ECLI:NL:GHAMS:2022:3602
Gerechtshof Amsterdam
- Beschikking
- Rechtspraak.nl
Echtscheiding en verdeling van de gemeenschap van goederen met betrekking tot letselschade-uitkering
In deze zaak gaat het om een echtscheiding tussen partijen die in 2018 zijn gehuwd in beperkte gemeenschap van goederen. Hun huwelijk is op 7 april 2022 ontbonden. De man is in hoger beroep gekomen van een beschikking van de rechtbank Amsterdam van 24 november 2021, waarin het verzoek van de vrouw om de gemeenschappelijke inboedel te verdelen bij helfte werd afgewezen.
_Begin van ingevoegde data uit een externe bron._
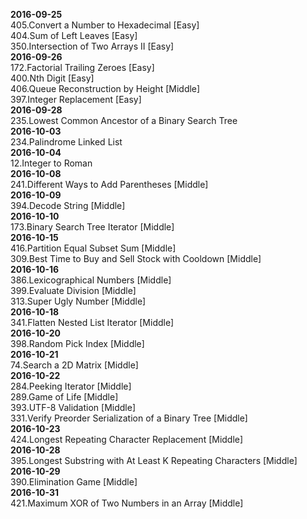 **2016-09-25**  
405.Convert a Number to Hexadecimal [Easy]  
404.Sum of Left Leaves [Easy]  
350.Intersection of Two Arrays II [Easy]  
**2016-09-26**  
172.Factorial Trailing Zeroes [Easy]  
400.Nth Digit [Easy]  
406.Queue Reconstruction by Height [Middle]  
397.Integer Replacement [Easy]  
**2016-09-28**  
235.Lowest Common Ancestor of a Binary Search Tree  
**2016-10-03**  
234.Palindrome Linked List  
**2016-10-04**  
12.Integer to Roman  
**2016-10-08**  
241.Different Ways to Add Parentheses [Middle]  
**2016-10-09**  
394.Decode String [Middle]  
**2016-10-10**  
173.Binary Search Tree Iterator [Middle]  
**2016-10-15**  
416.Partition Equal Subset Sum [Middle]  
309.Best Time to Buy and Sell Stock with Cooldown [Middle]  
**2016-10-16**  
386.Lexicographical Numbers [Middle]  
399.Evaluate Division [Middle]  
313.Super Ugly Number [Middle]  
**2016-10-18**  
341.Flatten Nested List Iterator [Middle]  
**2016-10-20**  
398.Random Pick Index [Middle]  
**2016-10-21**  
74.Search a 2D Matrix [Middle]  
**2016-10-22**  
284.Peeking Iterator [Middle]  
289.Game of Life [Middle]  
393.UTF-8 Validation [Middle]  
331.Verify Preorder Serialization of a Binary Tree [Middle]  
**2016-10-23**  
424.Longest Repeating Character Replacement [Middle]  
**2016-10-28**  
395.Longest Substring with At Least K Repeating Characters [Middle]  
**2016-10-29**  
390.Elimination Game [Middle]  
**2016-10-31**  
421.Maximum XOR of Two Numbers in an Array [Middle]  
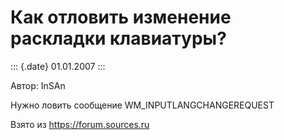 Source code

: Как отловить изменение раскладки клавиатуры?
============================================

::: {.date}
01.01.2007
:::

Автор: InSAn

Нужно ловить сообщение WM\_INPUTLANGCHANGEREQUEST

Взято из <https://forum.sources.ru>
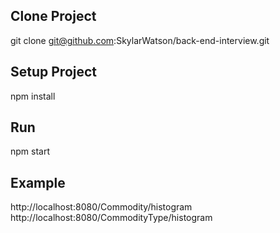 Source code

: ## Clone Project

git clone git@github.com:SkylarWatson/back-end-interview.git

## Setup Project

npm install

## Run

npm start

## Example

http://localhost:8080/Commodity/histogram
http://localhost:8080/CommodityType/histogram
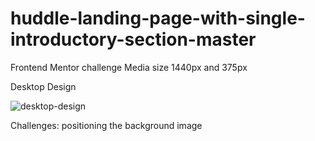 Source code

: # huddle-landing-page-with-single-introductory-section-master
Frontend Mentor challenge
Media size 1440px and 375px

Desktop Design

![desktop-design](https://user-images.githubusercontent.com/114169523/234088297-17dba9b7-b13c-43d5-b7bd-c005ded1335d.jpg)

Challenges:
positioning the background image
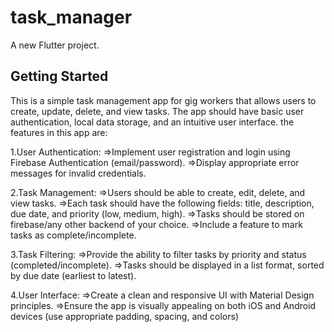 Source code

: # task_manager

A new Flutter project.

## Getting Started
This is a simple task management app for gig workers that allows users to create, update, delete, and view tasks. The app should have basic user authentication, local data storage, and an intuitive user interface.
the features in this app are:

1.User Authentication:
=>Implement user registration and login using Firebase Authentication (email/password).
=>Display appropriate error messages for invalid credentials.

2.Task Management:
=>Users should be able to create, edit, delete, and view tasks.
=>Each task should have the following fields: title, description, due date, and priority (low, medium, high).
=>Tasks should be stored on firebase/any other backend of your choice.
=>Include a feature to mark tasks as complete/incomplete.

3.Task Filtering:
=>Provide the ability to filter tasks by priority and status (completed/incomplete).
=>Tasks should be displayed in a list format, sorted by due date (earliest to latest).

4.User Interface:
=>Create a clean and responsive UI with Material Design principles.
=>Ensure the app is visually appealing on both iOS and Android devices (use appropriate padding, spacing, and colors)
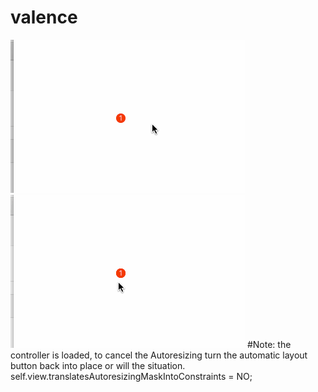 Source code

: # valence
![](https://github.com/CoderYLZhang/YLRemindBtn/raw/master/images/1.gif)
![](https://github.com/CoderYLZhang/YLRemindBtn/raw/master/images/2.gif)
#Note: 
the controller is loaded, to cancel the Autoresizing turn the automatic layout button back into place or will the situation.
self.view.translatesAutoresizingMaskIntoConstraints = NO;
De man verzoekt het hof om de peildatum voor de waardering van de inboedel te bepalen op 10 juli 2020, omdat de inboedel verloren is gegaan door een brand op 23 augustus 2021. De vrouw verzet zich hiertegen en stelt dat de vertraging van de procedure niet haar schuld is.
Het hof overweegt dat de hoofdregel is dat de peildatum voor de waardering van de inboedel het tijdstip van de verdeling is, tenzij er een overeenkomst is of redelijkheid en billijkheid anders vereisen. Het hof oordeelt dat de omstandigheden in deze zaak niet leiden tot een vervroeging van de peildatum. Daarnaast is er een geschil over de letselschade-uitkering van de vrouw, die volgens de rechtbank niet in de gemeenschap valt. De man betoogt dat de voorschotten die de vrouw heeft ontvangen tijdens het huwelijk wel in de gemeenschap vallen, maar het hof oordeelt dat deze vorderingen buiten de gemeenschap blijven. Het hof bekrachtigt de beschikking van de rechtbank en wijst de verzoeken van de man af.